### EXERCISE INSTRUCTIONS
Find all lines with the word "height" in the material, then copy them.

***

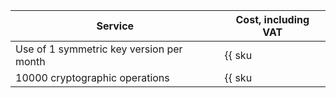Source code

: | Service | Cost, including VAT |
| --- | --- |
| Use of 1 symmetric key version per month | {{ sku|RUB|kms.storage.v1.software|month|string }} |
| 10000 cryptographic operations | {{ sku|RUB|kms.api.v1.encryptdecrypt|string }} |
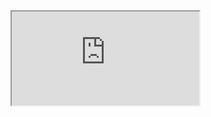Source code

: <div class="youtube video">
  <iframe width="{{include.width}}" height="{{include.height}}" src="http://www.youtube.com/embed/{{include.id}}?color=white&theme=light"></iframe>
</div>
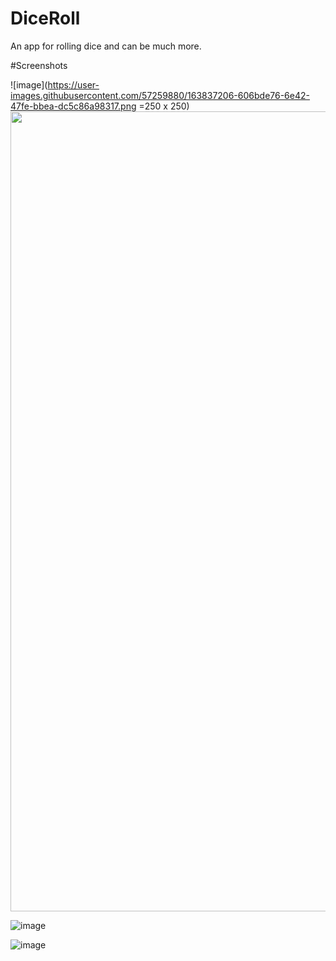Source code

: # DiceRoll
An app for rolling dice and can be much more.

#Screenshots

![image](https://user-images.githubusercontent.com/57259880/163837206-606bde76-6e42-47fe-bbea-dc5c86a98317.png =250 x 250)
<img src ="https://user-images.githubusercontent.com/57259880/163837206-606bde76-6e42-47fe-bbea-dc5c86a98317.png" width ="640" height ="1280">


![image](https://user-images.githubusercontent.com/57259880/163837386-69a47da6-863a-4b2e-83eb-7a316f532871.png)


![image](https://user-images.githubusercontent.com/57259880/163837438-ce770b43-5cd1-418f-90b8-7e63054e51db.png)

***

### RESPONSE BELOW
  <iframe width="{{include.width}}" height="{{include.height}}" src="http://www.youtube.com/embed/{{include.id}}?color=white&theme=light"></iframe>
<img src ="https://user-images.githubusercontent.com/57259880/163837206-606bde76-6e42-47fe-bbea-dc5c86a98317.png" width ="640" height ="1280">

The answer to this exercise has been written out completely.